Cette fois, ce n’est pas un pirate qui a attaqué Trezor lui-même, mais le prestataire logistique ShipMonk, victime d’une injection SQL qui a tout “percé”. Les pirates ont récupéré des données de commande, et non des clés privées. Mais le problème est justement là : « Vos cryptos sont en sécurité, mais qui vous êtes et où vous habitez, tout le monde le sait ».
La marque du portefeuille est imprimée sur le bon de livraison : le destinataire revient alors à annoncer publiquement « je suis détenteur de crypto ». En ajoutant le nom, le téléphone et l’adresse, la précision devient suffisamment élevée pour rendre les e-mails de phishing, les appels frauduleux, voire les agressions à domicile, extrêmement crédibles.
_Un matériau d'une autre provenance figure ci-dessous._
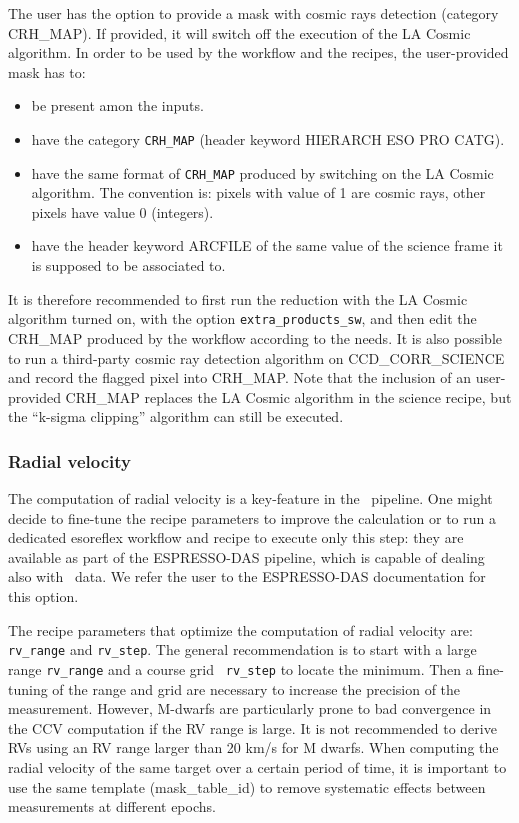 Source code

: The user has the option to provide a mask with cosmic rays detection (category CRH\_MAP). If provided, it will
switch off the execution of the LA Cosmic algorithm. In order to be used by the workflow and the recipes, the
user-provided mask has to:
\begin{itemize}
\item be present amon the inputs.
\item have the category {\tt CRH\_MAP} (header keyword HIERARCH ESO PRO CATG).
\item have the same format of {\tt CRH\_MAP} produced by switching on the LA Cosmic algorithm. The convention is: pixels
with value of 1 are cosmic rays, other pixels have value 0 (integers).
\item have the header keyword ARCFILE of the same value of the science frame it is supposed to be associated
  to.
  \end{itemize}
It is therefore recommended to first run the reduction with the LA Cosmic algorithm turned on, with the option
{\tt extra\_products\_sw}, and then edit the CRH\_MAP produced by the workflow according to the needs. It
is also possible to run a third-party cosmic ray detection algorithm on CCD\_CORR\_SCIENCE and record the
flagged pixel into CRH\_MAP.
Note that the inclusion of an user-provided CRH\_MAP replaces the LA Cosmic algorithm in the science recipe,
but the “k-sigma clipping” algorithm can still be executed.



\subsubsection{Radial velocity}
The computation of radial velocity is a key-feature in the
\pipename\ pipeline. One might decide to fine-tune the recipe
parameters to improve the calculation or to run a dedicated esoreflex
workflow and recipe to execute only this step: they are available as
part of the ESPRESSO-DAS pipeline, which is capable of dealing also
with \instname\ data. We refer the user to the ESPRESSO-DAS
documentation for this option.

The recipe parameters that optimize the computation of radial velocity
are: {\tt rv\_range} and {\tt rv\_step}. The general recommendation is
to start with a large range {\tt rv\_range} and a course grid {\tt
  rv\_step} to locate the minimum. Then a fine-tuning of the range and
grid are necessary to increase the precision of the measurement.
However, M-dwarfs are particularly prone to bad convergence in the CCV
computation if the RV range is large.  It is not recommended to derive
RVs using an RV range larger than 20 km/s for M dwarfs.  When
computing the radial velocity of the same target over a certain period
of time, it is important to use the same template (mask\_table\_id) to
remove systematic effects between measurements at different epochs.



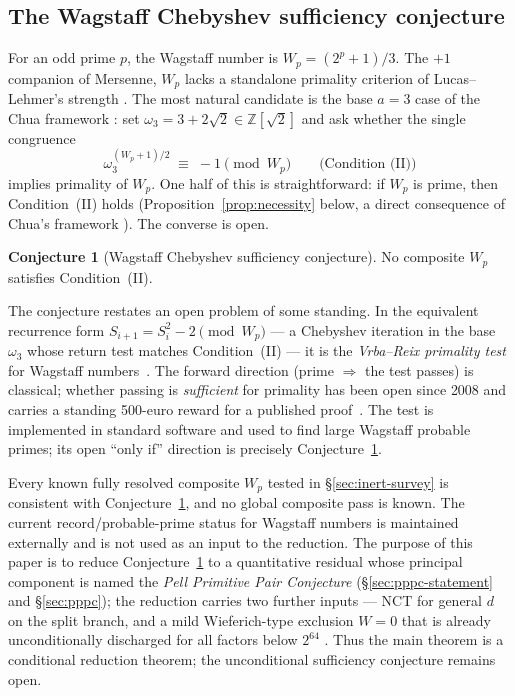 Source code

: \documentclass[11pt]{amsart}
\theoremstyle{plain}
\theoremstyle{definition}
\newtheorem{conjecture}[theorem]{Conjecture}
\theoremstyle{remark}
\numberwithin{equation}{section}
\newcommand{\Z}{\mathbb{Z}}
\begin{document}
\subsection{The Wagstaff Chebyshev sufficiency conjecture}

For an odd prime $p$, the Wagstaff number is $W_p = (2^p + 1)/3$. The $+1$ companion of Mersenne, $W_p$ lacks a standalone primality criterion of Lucas--Lehmer's strength \cite{ref:Williams}. The most natural candidate is the base $a = 3$ case of the Chua framework \cite{ref:Chua}: set $\omega_3 = 3 + 2\sqrt{2} \in \Z[\sqrt 2]$ and ask whether the single congruence
\[
  \omega_3^{(W_p + 1)/2} \;\equiv\; -1 \pmod{W_p} \qquad \text{(Condition (II))}
\]
implies primality of $W_p$. One half of this is straightforward: if $W_p$ is prime, then Condition~(II) holds (Proposition~\ref{prop:necessity} below, a direct consequence of Chua's framework \cite{ref:Chua}). The converse is open.

\begin{conjecture}[Wagstaff Chebyshev sufficiency conjecture]\label{conj:suff}
No composite $W_p$ satisfies Condition~(II).
\end{conjecture}

The conjecture restates an open problem of some standing. In the equivalent recurrence form $S_{i+1} = S_i^2 - 2 \pmod{W_p}$ --- a Chebyshev iteration in the base $\omega_3$ whose return test matches Condition~(II) --- it is the \emph{Vrba--Reix primality test} for Wagstaff numbers~\cite{ref:VrbaReix}. The forward direction (prime $\Rightarrow$ the test passes) is classical; whether passing is \emph{sufficient} for primality has been open since 2008 and carries a standing 500-euro reward for a published proof~\cite{ref:VrbaReix}. The test is implemented in standard software and used to find large Wagstaff probable primes; its open ``only if'' direction is precisely Conjecture~\ref{conj:suff}.

Every known fully resolved composite $W_p$ tested in \S\ref{sec:inert-survey} is consistent with Conjecture~\ref{conj:suff}, and no global composite pass is known. The current record/probable-prime status for Wagstaff numbers is maintained externally \cite{ref:PrimePagesWagstaff} and is not used as an input to the reduction. The purpose of this paper is to reduce Conjecture~\ref{conj:suff} to a quantitative residual whose principal component is named the \emph{Pell Primitive Pair Conjecture} (\S\ref{sec:pppc-statement} and \S\ref{sec:pppc}); the reduction carries two further inputs --- NCT for general $d$ on the split branch, and a mild Wieferich-type exclusion $W = 0$ that is already unconditionally discharged for all factors below $2^{64}$ \cite{ref:OEISWieferich}. Thus the main theorem is a conditional reduction theorem; the unconditional sufficiency conjecture remains open.
\end{document}
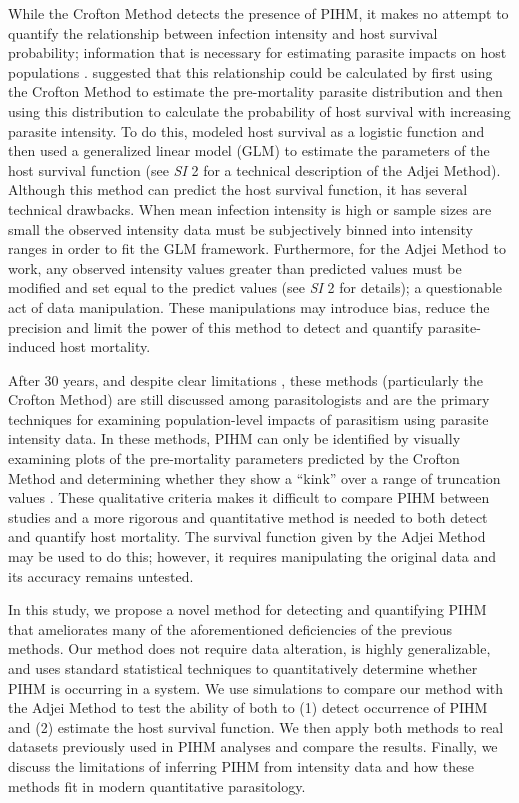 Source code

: \documentclass[12pt, a4paper]{article}
\begin{document}
While the Crofton Method detects the presence of PIHM, it makes no attempt to
quantify the relationship between infection intensity and host survival
probability; information that is necessary for estimating parasite impacts on host populations \citep{AndersonandMay1978,Tompkins2002}. \cite{Adjei1986}
suggested that this relationship could be calculated by first using the Crofton
Method to estimate the pre-mortality parasite distribution and then using this
distribution to calculate the probability of host survival with increasing
parasite intensity. To do this, \cite{Adjei1986} modeled host survival as a
logistic function and then used a generalized linear model (GLM) to estimate
the parameters of the host survival function (see \emph{SI} 2 for a technical
description of the Adjei Method).  Although this method can predict the host survival function, it has several technical drawbacks. When mean infection intensity is high or sample sizes
are small the observed intensity data must be subjectively binned into
intensity ranges in order to fit the GLM framework. Furthermore, for the Adjei
Method to work, any observed intensity values greater than predicted values
must be modified and set equal to the predict values (see \emph{SI} 2 for
details); a questionable act of data manipulation. These manipulations may introduce bias, reduce the precision and
limit the power of this method to detect and quantify parasite-induced host
mortality.

After 30 years, and despite clear limitations \citep{McCallum2000a}, these
methods (particularly the Crofton Method) are still discussed among
parasitologists and are the primary techniques for examining population-level
impacts of parasitism using parasite intensity data. In these methods, PIHM can only be identified by visually examining plots of the pre-mortality parameters predicted by the Crofton Method and determining whether they show a ``kink'' over a range of truncation values \citep[Figure \ref{fig:crofton}B;][]{Lester1984,Ferguson2011}. These qualitative criteria makes it difficult to compare PIHM between studies and a more rigorous and quantitative method is needed to both detect and quantify host mortality. The survival function given by the Adjei
Method may be used to do this; however, it requires manipulating the
original data and its accuracy remains untested.

In this study, we propose a novel method for detecting and quantifying PIHM that ameliorates many of the aforementioned deficiencies of the previous methods. Our method does not require data alteration, is highly generalizable, and uses standard statistical techniques to quantitatively determine whether PIHM is occurring in a system.  We
use simulations to compare our method with the Adjei
Method to test the ability of both to (1) detect occurrence of PIHM and (2) estimate the host survival function.  We then
apply both methods to real datasets previously used in PIHM analyses and
compare the results. Finally, we discuss the limitations of inferring PIHM
from intensity data and how these methods fit in modern quantitative parasitology.
\end{document}

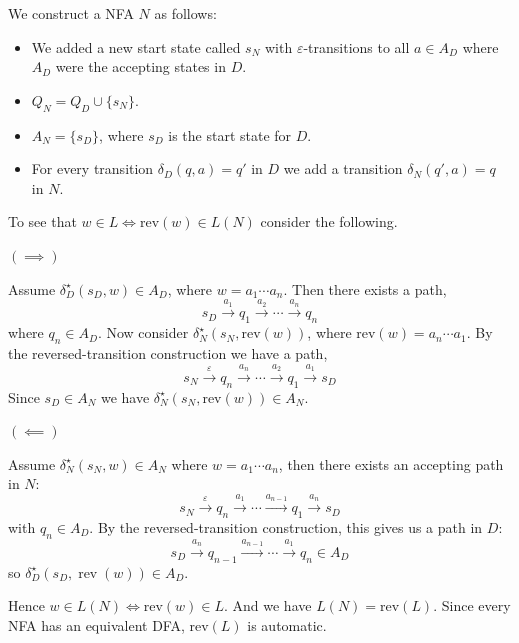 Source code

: \documentclass[12pt]{article}
\begin{document}
\begin{solution}
    \bbni 

    We construct a NFA $N$ as follows: 
    \begin{itemize}
        \item We added a new start state called $s_N$ with $\varepsilon$-transitions to all $a \in A_D$ where $A_D$ were the accepting states in $D$. 

        \item $Q_N = Q_D \cup \{s_N\}$.        

        \item $A_N = \{s_D\}$, where $s_D$ is the start state for $D$.  
            
        \item For every transition $\delta_D(q, a) = q'$ in $D$ we add a transition $\delta_N (q', a) = q$ in $N$. 
    \end{itemize}

    To see that $w \in L \iff \text{rev}(w) \in L(N)$ consider the following. 

    $(\implies)$

    Assume $\delta_D^\star(s_D, w) \in A_D$, where $w = a_1 \cdots a_n$. Then there exists a path, 
    \[s_D \overset{a_1}{\rightarrow} q_1 \overset{a_2}{\rightarrow} \cdots \overset{a_{n}}{\rightarrow} q_n \]
    where $q_n \in A_D$. 
    Now consider $\delta_N^\star(s_N, \text{rev}(w))$, where $\text{rev}(w) = a_n\cdots a_1$. By the reversed-transition construction we have a path,
    \[s_N \overset{\varepsilon}{\rightarrow} q_n \overset{a_n}{\rightarrow} \cdots \overset{a_2}{\rightarrow} q_1 \overset{a_1}{\rightarrow} s_D \]
    Since $s_D \in A_N$ we have $\delta_N^\star(s_N, \text{rev}(w)) \in A_N$. 
    
    $(\impliedby)$
    
    Assume $\delta^\star_N(s_N, w) \in A_N$ where $w = a_1\cdots a_n$, then there exists an accepting path in $N$:
    \[s_N \xrightarrow{\varepsilon} q_n  \xrightarrow{a_1} \cdots \xrightarrow{a_{n-1}}  q_1 \xrightarrow{a_n} s_D\] 
    with $q_n \in A_D$. By the reversed-transition construction, this gives us a path in $D$:
    \[s_D \xrightarrow{a_n} q_{n-1} \xrightarrow{a_{n-1}} \cdots \xrightarrow{a_1} q_n \in A_D\]
    so $\delta^\star_D(s_D, \operatorname{rev}(w)) \in A_D$.

    Hence $w \in L(N) \iff \text{rev}(w) \in L$. And we have $L(N) = \text{rev}(L)$.  Since every NFA has an equivalent DFA, $\text{rev}(L)$ is automatic. 
\end{solution}
\end{document}
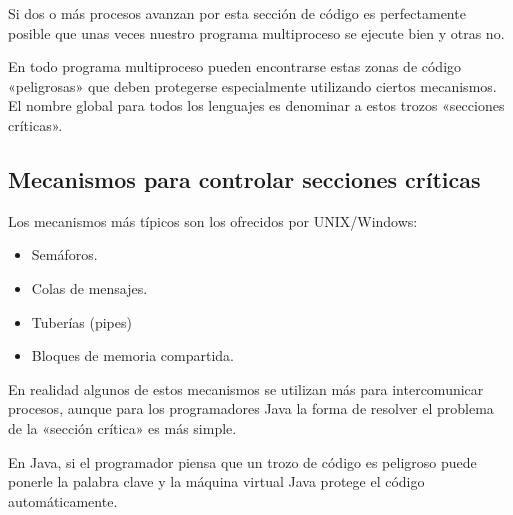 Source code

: \documentclass[letterpaper,10pt,spanish]{sphinxmanual}
\begin{document}
Si dos o más procesos avanzan por esta sección de código es perfectamente posible que unas veces nuestro programa multiproceso se ejecute bien y otras no.

En todo programa multiproceso pueden encontrarse estas zonas de código «peligrosas» que deben protegerse especialmente utilizando ciertos mecanismos. El nombre global para todos los lenguajes es denominar a estos trozos «secciones críticas».


\subsection{Mecanismos para controlar secciones críticas}
\label{\detokenize{textos/tema1:mecanismos-para-controlar-secciones-criticas}}
Los mecanismos más típicos son los ofrecidos por UNIX/Windows:
\begin{itemize}
\item {} 
Semáforos.

\item {} 
Colas de mensajes.

\item {} 
Tuberías (pipes)

\item {} 
Bloques de memoria compartida.

\end{itemize}

En realidad algunos de estos mecanismos se utilizan más para intercomunicar procesos, aunque para los programadores Java la forma de resolver el problema de la «sección crítica» es más simple.

En Java, si el programador piensa que un trozo de código es peligroso puede ponerle la palabra clave  y la máquina virtual Java protege el código automáticamente.

\begin{sphinxVerbatim}[commandchars=\\\{\}]
               


        
             
\end{sphinxVerbatim}
\end{document}
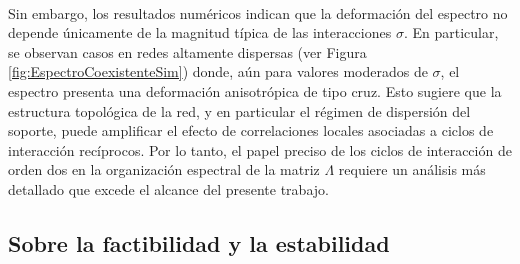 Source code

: \\
Sin embargo, los resultados numéricos indican que la deformación del espectro no depende únicamente de la magnitud típica de las interacciones $\sigma$. En particular, se observan casos en redes altamente dispersas (ver Figura \eqref{fig:EspectroCoexistenteSim}) donde, aún para valores moderados de $\sigma$, el espectro presenta una deformación anisotrópica de tipo cruz. Esto sugiere que la estructura topológica de la red, y en particular el régimen de dispersión del soporte, puede amplificar el efecto de correlaciones locales asociadas a ciclos de interacción recíprocos. Por lo tanto, el papel preciso de los ciclos de interacción de orden dos en la organización espectral de la matriz $\Lambda$ requiere un análisis más detallado que excede el alcance del presente trabajo.

\subsection{Sobre la factibilidad y la estabilidad}

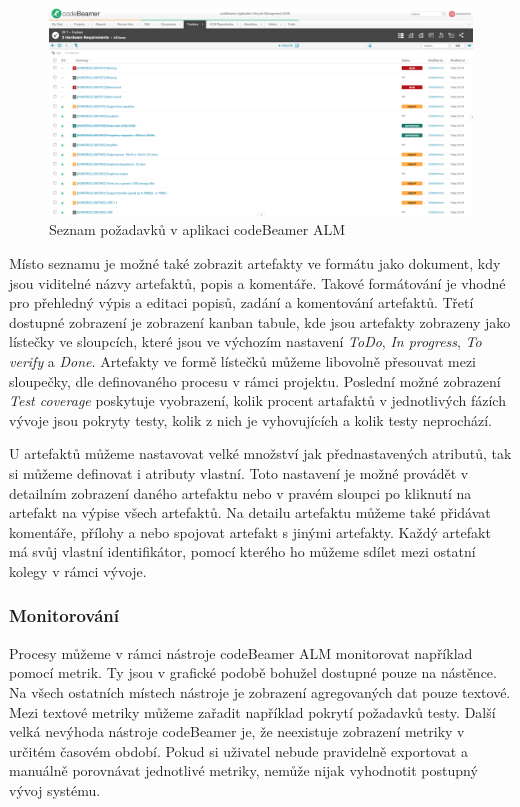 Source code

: \documentclass[czech,master,public,dept460,male,cpdeclaration,oneside]{diploma}
\begin{document}
\begin{figure}[!ht]
    \centering
    \includegraphics[width=1\textwidth]{Diplomka/Figures/codebeamer_requirments.png}
    \caption{Seznam požadavků v aplikaci codeBeamer ALM}
    \label{fig:codebeamer_requirments}
\end{figure}

Místo seznamu je možné také zobrazit artefakty ve formátu jako dokument, kdy jsou viditelné názvy artefaktů, popis a komentáře. Takové formátování je vhodné pro přehledný výpis a editaci popisů, zadání a komentování artefaktů. Třetí dostupné zobrazení je zobrazení kanban tabule, kde jsou artefakty zobrazeny jako lístečky ve sloupcích, které jsou ve výchozím nastavení \textit{ToDo}, \textit{In progress}, \textit{To verify} a \textit{Done}. Artefakty ve formě lístečků můžeme libovolně přesouvat mezi sloupečky, dle definovaného procesu v rámci projektu. Poslední možné zobrazení \textit{Test coverage} poskytuje vyobrazení, kolik procent artafaktů v jednotlivých fázích vývoje jsou pokryty testy, kolik z nich je vyhovujících a kolik testy neprochází. 

U artefaktů můžeme nastavovat velké množství jak přednastavených atributů, tak si můžeme definovat i atributy vlastní. Toto nastavení je možné provádět v detailním zobrazení daného artefaktu nebo v pravém sloupci po kliknutí na artefakt na výpise všech artefaktů. Na detailu artefaktu můžeme také přidávat komentáře, přílohy a nebo spojovat artefakt s jinými artefakty. Každý artefakt má svůj vlastní identifikátor, pomocí kterého ho můžeme sdílet mezi ostatní kolegy v rámci vývoje. 

\subsubsection{Monitorování}
Procesy můžeme v rámci nástroje codeBeamer ALM monitorovat například pomocí metrik. Ty jsou v grafické podobě bohužel dostupné pouze na nástěnce. Na všech ostatních místech nástroje je zobrazení agregovaných dat pouze textové. Mezi textové metriky můžeme zařadit například pokrytí požadavků testy. Další velká nevýhoda nástroje codeBeamer je, že neexistuje zobrazení metriky v určitém časovém období. Pokud si uživatel nebude pravidelně exportovat a manuálně porovnávat jednotlivé metriky, nemůže nijak vyhodnotit postupný vývoj systému. 
\end{document}
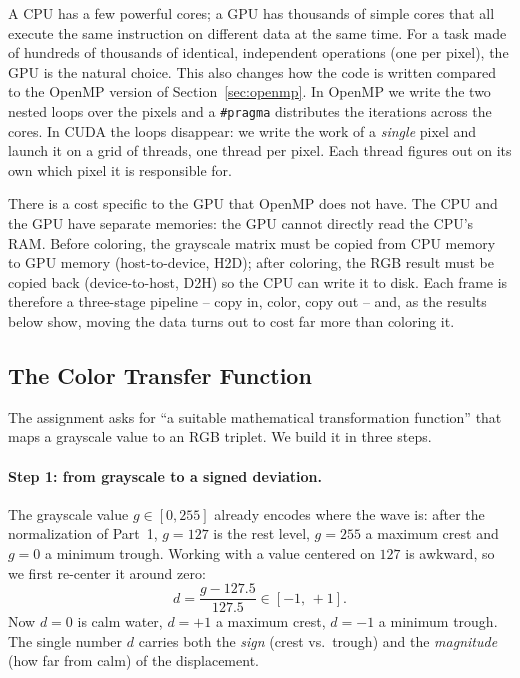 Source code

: A CPU has a few powerful cores; a GPU has thousands of simple cores that all
execute the same instruction on different data at the same time. For a task made
of hundreds of thousands of identical, independent operations (one per pixel),
the GPU is the natural choice. This also changes how the code is written compared
to the OpenMP version of Section~\ref{sec:openmp}. In OpenMP we write the two
nested loops over the pixels and a \texttt{\#pragma} distributes the iterations
across the cores. In CUDA the loops disappear: we write the work of a
\emph{single} pixel and launch it on a grid of threads, one thread per pixel.
Each thread figures out on its own which pixel it is responsible for.

There is a cost specific to the GPU that OpenMP does not have. The CPU and the
GPU have separate memories: the GPU cannot directly read the CPU's RAM. Before
coloring, the grayscale matrix must be copied from CPU memory to GPU memory
(host-to-device, H2D); after coloring, the RGB result must be copied back
(device-to-host, D2H) so the CPU can write it to disk. Each frame is therefore a
three-stage pipeline -- copy in, color, copy out -- and, as the results below
show, moving the data turns out to cost far more than coloring it.

\subsection{The Color Transfer Function}
\label{sec:cuda-colorfun}

The assignment asks for ``a suitable mathematical transformation function'' that
maps a grayscale value to an RGB triplet. We build it in three steps.

\paragraph{Step 1: from grayscale to a signed deviation.}
The grayscale value $g\in[0,255]$ already encodes where the wave is: after the
normalization of Part~1, $g=127$ is the rest level, $g=255$ a maximum crest and
$g=0$ a minimum trough. Working with a value centered on $127$ is awkward, so we
first re-center it around zero:
\begin{equation}
    d = \frac{g - 127.5}{127.5} \in [-1,\,+1].
    \label{eq:cuda-d}
\end{equation}
Now $d=0$ is calm water, $d=+1$ a maximum crest, $d=-1$ a minimum trough. The
single number $d$ carries both the \emph{sign} (crest vs.\ trough) and the
\emph{magnitude} (how far from calm) of the displacement.


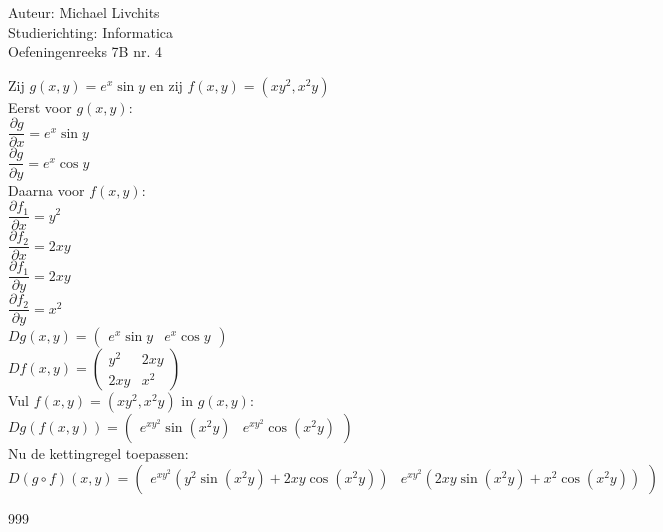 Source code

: \documentclass[a4paper]{article}
\begin{document}
  
\noindent \large Auteur: Michael Livchits \\
\noindent \large Studierichting: Informatica\\
\noindent \large Oefeningenreeks 7B nr. 4\\

\medskip

\normalsize

Zij $g(x,y) = e^x\sin y$ en zij $f(x,y) = (xy^2,x^2y)$\\

Eerst voor $g(x,y)$:\\

$\dfrac{\partial g}{\partial x} = e^x\sin y$\\

$\dfrac{\partial g}{\partial y} = e^x\cos y$\\

Daarna voor $f(x,y)$:\\

$\dfrac{\partial f_1}{\partial x} = y^2$\\

$\dfrac{\partial f_2}{\partial x} = 2xy$\\

$\dfrac{\partial f_1}{\partial y} = 2xy$\\

$\dfrac{\partial f_2}{\partial y} = x^2$\\

$Dg(x,y)=\left(\begin{array}{cc}
e^x\sin y & e^x\cos y
\end{array}\right)$\\

$Df(x,y)=\left(\begin{array}{cc}
y^2 & 2xy \\
2xy & x^2
\end{array}\right)$\\

Vul $f(x,y) = (xy^2,x^2y)$ in $g(x,y)$:\\

$Dg(f(x,y))=\left(\begin{array}{cc}
e^{xy^2}\sin (x^2y) & e^{xy^2}\cos (x^2y)
\end{array}\right)$\\

Nu de kettingregel toepassen:\\

$D(g\circ f)(x,y) = \left(\begin{array}{cc}
e^{xy^2}\left(y^2\sin(x^2y)+2xy\cos(x^2y)\right) & e^{xy^2}\left(2xy\sin(x^2y)+x^2\cos(x^2y)\right)
\end{array}\right)$\\

\begin{thebibliography}{999}
\end{thebibliography}
\end{document}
Le plus déchirant : il s’agit de la deuxième affaire en matière de sécurité des portefeuilles matériels en l’espace de deux semaines. Le 30 juillet, Coldcard a été victime d’une faille entraînant le vol de plus d’un milliard de dollars. Les portefeuilles matériels sont longtemps vantés comme « absolument sûrs » : on voit maintenant que—ils protègent uniquement votre clé privée, pas la personne que vous êtes.
Selon Chainalysis, cette année, 46 attaques violentes ont déjà été menées contre des détenteurs de cryptos ; les enlèvements représentent plus de la moitié. Ce n’est pas une exagération.
Trezor affirme vouloir lancer en septembre une livraison anonyme dans l’UE — mais avant de colmater la brèche, les 14 000 personnes concernées ont déjà été exposées.
Même un portefeuille hors ligne reste “froid”, mais pas plus que le risque réel du monde d’aujourd’hui. Quand vous achetez un portefeuille matériel, pensez d’abord à comment empêcher les autres de savoir que vous en avez acheté un.